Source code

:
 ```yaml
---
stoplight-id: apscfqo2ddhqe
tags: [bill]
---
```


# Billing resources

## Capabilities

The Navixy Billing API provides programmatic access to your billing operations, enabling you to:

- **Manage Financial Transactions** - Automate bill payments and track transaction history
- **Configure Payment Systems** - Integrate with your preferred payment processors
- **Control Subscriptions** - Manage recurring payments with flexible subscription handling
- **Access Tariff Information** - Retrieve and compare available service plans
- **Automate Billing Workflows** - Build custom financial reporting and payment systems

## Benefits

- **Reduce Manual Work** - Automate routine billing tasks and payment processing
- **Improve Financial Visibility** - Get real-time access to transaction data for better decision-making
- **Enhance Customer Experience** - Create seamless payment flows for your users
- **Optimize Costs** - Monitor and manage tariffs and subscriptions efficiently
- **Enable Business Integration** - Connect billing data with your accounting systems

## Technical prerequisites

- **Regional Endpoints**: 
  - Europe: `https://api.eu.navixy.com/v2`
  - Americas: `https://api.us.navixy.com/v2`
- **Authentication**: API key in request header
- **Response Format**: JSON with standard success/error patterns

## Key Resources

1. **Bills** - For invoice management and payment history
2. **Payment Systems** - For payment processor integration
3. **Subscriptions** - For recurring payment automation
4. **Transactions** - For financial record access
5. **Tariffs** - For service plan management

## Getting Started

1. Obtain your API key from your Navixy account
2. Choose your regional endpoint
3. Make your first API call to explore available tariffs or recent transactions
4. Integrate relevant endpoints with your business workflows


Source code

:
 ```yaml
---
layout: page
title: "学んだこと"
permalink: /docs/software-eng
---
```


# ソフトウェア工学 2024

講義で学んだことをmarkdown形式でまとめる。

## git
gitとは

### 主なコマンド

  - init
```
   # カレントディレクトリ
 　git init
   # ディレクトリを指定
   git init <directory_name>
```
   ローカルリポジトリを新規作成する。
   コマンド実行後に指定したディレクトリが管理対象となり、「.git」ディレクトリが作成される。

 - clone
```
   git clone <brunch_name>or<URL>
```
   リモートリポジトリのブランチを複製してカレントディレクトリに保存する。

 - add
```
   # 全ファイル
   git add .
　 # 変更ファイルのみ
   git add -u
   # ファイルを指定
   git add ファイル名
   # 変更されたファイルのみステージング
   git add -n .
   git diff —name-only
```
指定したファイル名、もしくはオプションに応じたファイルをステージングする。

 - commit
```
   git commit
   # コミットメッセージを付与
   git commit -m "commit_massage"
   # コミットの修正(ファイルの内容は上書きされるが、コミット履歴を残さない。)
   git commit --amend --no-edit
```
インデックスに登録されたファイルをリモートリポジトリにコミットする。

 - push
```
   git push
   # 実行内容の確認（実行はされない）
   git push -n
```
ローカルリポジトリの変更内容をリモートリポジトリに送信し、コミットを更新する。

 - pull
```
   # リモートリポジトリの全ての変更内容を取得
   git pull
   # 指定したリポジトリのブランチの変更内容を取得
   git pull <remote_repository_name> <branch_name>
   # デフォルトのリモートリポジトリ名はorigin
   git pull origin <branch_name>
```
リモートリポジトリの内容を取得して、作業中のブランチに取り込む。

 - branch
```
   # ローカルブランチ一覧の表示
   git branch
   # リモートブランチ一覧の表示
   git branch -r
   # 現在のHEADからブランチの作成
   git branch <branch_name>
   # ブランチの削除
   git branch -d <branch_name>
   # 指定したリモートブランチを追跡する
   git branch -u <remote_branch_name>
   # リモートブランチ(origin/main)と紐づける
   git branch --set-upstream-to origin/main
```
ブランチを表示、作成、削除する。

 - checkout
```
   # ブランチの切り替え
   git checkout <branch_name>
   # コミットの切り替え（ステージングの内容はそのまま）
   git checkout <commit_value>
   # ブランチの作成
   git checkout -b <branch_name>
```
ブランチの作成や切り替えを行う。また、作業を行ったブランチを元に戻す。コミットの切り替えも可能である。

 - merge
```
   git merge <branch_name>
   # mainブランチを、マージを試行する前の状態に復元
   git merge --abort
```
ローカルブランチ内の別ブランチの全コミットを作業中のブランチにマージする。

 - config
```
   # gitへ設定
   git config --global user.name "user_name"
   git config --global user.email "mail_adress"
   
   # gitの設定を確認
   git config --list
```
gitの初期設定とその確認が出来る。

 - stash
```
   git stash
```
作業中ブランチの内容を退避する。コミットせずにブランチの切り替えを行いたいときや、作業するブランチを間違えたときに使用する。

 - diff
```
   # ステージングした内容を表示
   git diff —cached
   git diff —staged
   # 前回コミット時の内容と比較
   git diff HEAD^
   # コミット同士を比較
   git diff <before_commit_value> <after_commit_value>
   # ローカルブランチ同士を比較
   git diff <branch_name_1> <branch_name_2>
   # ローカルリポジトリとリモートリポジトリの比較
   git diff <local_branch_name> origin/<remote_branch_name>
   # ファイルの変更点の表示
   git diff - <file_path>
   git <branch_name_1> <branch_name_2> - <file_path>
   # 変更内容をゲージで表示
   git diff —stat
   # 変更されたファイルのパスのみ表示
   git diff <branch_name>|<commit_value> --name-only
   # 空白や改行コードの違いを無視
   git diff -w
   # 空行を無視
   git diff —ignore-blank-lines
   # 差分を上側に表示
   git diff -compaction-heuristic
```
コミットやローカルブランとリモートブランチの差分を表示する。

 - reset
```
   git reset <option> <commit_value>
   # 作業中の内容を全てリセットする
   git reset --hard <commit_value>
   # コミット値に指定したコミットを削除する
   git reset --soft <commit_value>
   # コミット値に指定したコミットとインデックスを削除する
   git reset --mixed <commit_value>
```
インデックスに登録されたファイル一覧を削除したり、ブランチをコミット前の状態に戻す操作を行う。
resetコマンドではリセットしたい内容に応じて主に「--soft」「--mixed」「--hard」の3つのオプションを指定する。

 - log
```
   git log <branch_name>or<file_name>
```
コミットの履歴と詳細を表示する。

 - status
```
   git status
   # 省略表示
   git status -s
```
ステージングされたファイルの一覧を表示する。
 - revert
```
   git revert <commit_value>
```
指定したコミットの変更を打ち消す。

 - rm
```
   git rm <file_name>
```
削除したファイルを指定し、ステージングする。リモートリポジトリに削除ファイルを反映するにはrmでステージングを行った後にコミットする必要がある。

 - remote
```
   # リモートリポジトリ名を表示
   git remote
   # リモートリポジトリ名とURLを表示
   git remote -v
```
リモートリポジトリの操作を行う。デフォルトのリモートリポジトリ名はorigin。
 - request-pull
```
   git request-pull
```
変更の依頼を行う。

- _Problem description_:
Using the material above, please reproduce each line exactly.

- _Answer box_:
Source code

:
 ```yaml
---
stoplight-id: apscfqo2ddhqe
tags: [bill]
---
```


# Billing resources

## Capabilities

The Navixy Billing API provides programmatic access to your billing operations, enabling you to:

- **Manage Financial Transactions** - Automate bill payments and track transaction history
- **Configure Payment Systems** - Integrate with your preferred payment processors
- **Control Subscriptions** - Manage recurring payments with flexible subscription handling
- **Access Tariff Information** - Retrieve and compare available service plans
- **Automate Billing Workflows** - Build custom financial reporting and payment systems

## Benefits

- **Reduce Manual Work** - Automate routine billing tasks and payment processing
- **Improve Financial Visibility** - Get real-time access to transaction data for better decision-making
- **Enhance Customer Experience** - Create seamless payment flows for your users
- **Optimize Costs** - Monitor and manage tariffs and subscriptions efficiently
- **Enable Business Integration** - Connect billing data with your accounting systems

## Technical prerequisites

- **Regional Endpoints**: 
  - Europe: `https://api.eu.navixy.com/v2`
  - Americas: `https://api.us.navixy.com/v2`
- **Authentication**: API key in request header
- **Response Format**: JSON with standard success/error patterns

## Key Resources

1. **Bills** - For invoice management and payment history
2. **Payment Systems** - For payment processor integration
3. **Subscriptions** - For recurring payment automation
4. **Transactions** - For financial record access
5. **Tariffs** - For service plan management

## Getting Started

1. Obtain your API key from your Navixy account
2. Choose your regional endpoint
3. Make your first API call to explore available tariffs or recent transactions
4. Integrate relevant endpoints with your business workflows


Source code

:
 ```yaml
---
layout: page
title: "学んだこと"
permalink: /docs/software-eng
---
```


# ソフトウェア工学 2024

講義で学んだことをmarkdown形式でまとめる。

## git
gitとは

### 主なコマンド

  - init
```
   # カレントディレクトリ
 　git init
   # ディレクトリを指定
   git init <directory_name>
```
   ローカルリポジトリを新規作成する。
   コマンド実行後に指定したディレクトリが管理対象となり、「.git」ディレクトリが作成される。

 - clone
```
   git clone <brunch_name>or<URL>
```
   リモートリポジトリのブランチを複製してカレントディレクトリに保存する。

 - add
```
   # 全ファイル
   git add .
　 # 変更ファイルのみ
   git add -u
   # ファイルを指定
   git add ファイル名
   # 変更されたファイルのみステージング
   git add -n .
   git diff —name-only
```
指定したファイル名、もしくはオプションに応じたファイルをステージングする。

 - commit
```
   git commit
   # コミットメッセージを付与
   git commit -m "commit_massage"
   # コミットの修正(ファイルの内容は上書きされるが、コミット履歴を残さない。)
   git commit --amend --no-edit
```
インデックスに登録されたファイルをリモートリポジトリにコミットする。

 - push
```
   git push
   # 実行内容の確認（実行はされない）
   git push -n
```
ローカルリポジトリの変更内容をリモートリポジトリに送信し、コミットを更新する。

 - pull
```
   # リモートリポジトリの全ての変更内容を取得
   git pull
   # 指定したリポジトリのブランチの変更内容を取得
   git pull <remote_repository_name> <branch_name>
   # デフォルトのリモートリポジトリ名はorigin
   git pull origin <branch_name>
```
リモートリポジトリの内容を取得して、作業中のブランチに取り込む。

 - branch
```
   # ローカルブランチ一覧の表示
   git branch
   # リモートブランチ一覧の表示
   git branch -r
   # 現在のHEADからブランチの作成
   git branch <branch_name>
   # ブランチの削除
   git branch -d <branch_name>
   # 指定したリモートブランチを追跡する
   git branch -u <remote_branch_name>
   # リモートブランチ(origin/main)と紐づける
   git branch --set-upstream-to origin/main
```
ブランチを表示、作成、削除する。

 - checkout
```
   # ブランチの切り替え
   git checkout <branch_name>
   # コミットの切り替え（ステージングの内容はそのまま）
   git checkout <commit_value>
   # ブランチの作成
   git checkout -b <branch_name>
```
ブランチの作成や切り替えを行う。また、作業を行ったブランチを元に戻す。コミットの切り替えも可能である。

 - merge
```
   git merge <branch_name>
   # mainブランチを、マージを試行する前の状態に復元
   git merge --abort
```
ローカルブランチ内の別ブランチの全コミットを作業中のブランチにマージする。

 - config
```
   # gitへ設定
   git config --global user.name "user_name"
   git config --global user.email "mail_adress"
   
   # gitの設定を確認
   git config --list
```
gitの初期設定とその確認が出来る。

 - stash
```
   git stash
```
作業中ブランチの内容を退避する。コミットせずにブランチの切り替えを行いたいときや、作業するブランチを間違えたときに使用する。

 - diff
```
   # ステージングした内容を表示
   git diff —cached
   git diff —staged
   # 前回コミット時の内容と比較
   git diff HEAD^
   # コミット同士を比較
   git diff <before_commit_value> <after_commit_value>
   # ローカルブランチ同士を比較
   git diff <branch_name_1> <branch_name_2>
   # ローカルリポジトリとリモートリポジトリの比較
   git diff <local_branch_name> origin/<remote_branch_name>
   # ファイルの変更点の表示
   git diff - <file_path>
   git <branch_name_1> <branch_name_2> - <file_path>
   # 変更内容をゲージで表示
   git diff —stat
   # 変更されたファイルのパスのみ表示
   git diff <branch_name>|<commit_value> --name-only
   # 空白や改行コードの違いを無視
   git diff -w
   # 空行を無視
   git diff —ignore-blank-lines
   # 差分を上側に表示
   git diff -compaction-heuristic
```
コミットやローカルブランとリモートブランチの差分を表示する。

 - reset
```
   git reset <option> <commit_value>
   # 作業中の内容を全てリセットする
   git reset --hard <commit_value>
   # コミット値に指定したコミットを削除する
   git reset --soft <commit_value>
   # コミット値に指定したコミットとインデックスを削除する
   git reset --mixed <commit_value>
```
インデックスに登録されたファイル一覧を削除したり、ブランチをコミット前の状態に戻す操作を行う。
resetコマンドではリセットしたい内容に応じて主に「--soft」「--mixed」「--hard」の3つのオプションを指定する。

 - log
```
   git log <branch_name>or<file_name>
```
コミットの履歴と詳細を表示する。

 - status
```
   git status
   # 省略表示
   git status -s
```
ステージングされたファイルの一覧を表示する。
 - revert
```
   git revert <commit_value>
```
指定したコミットの変更を打ち消す。

 - rm
```
   git rm <file_name>
```
削除したファイルを指定し、ステージングする。リモートリポジトリに削除ファイルを反映するにはrmでステージングを行った後にコミットする必要がある。

 - remote
```
   # リモートリポジトリ名を表示
   git remote
   # リモートリポジトリ名とURLを表示
   git remote -v
```
リモートリポジトリの操作を行う。デフォルトのリモートリポジトリ名はorigin。
 - request-pull
```
   git request-pull
```
変更の依頼を行う。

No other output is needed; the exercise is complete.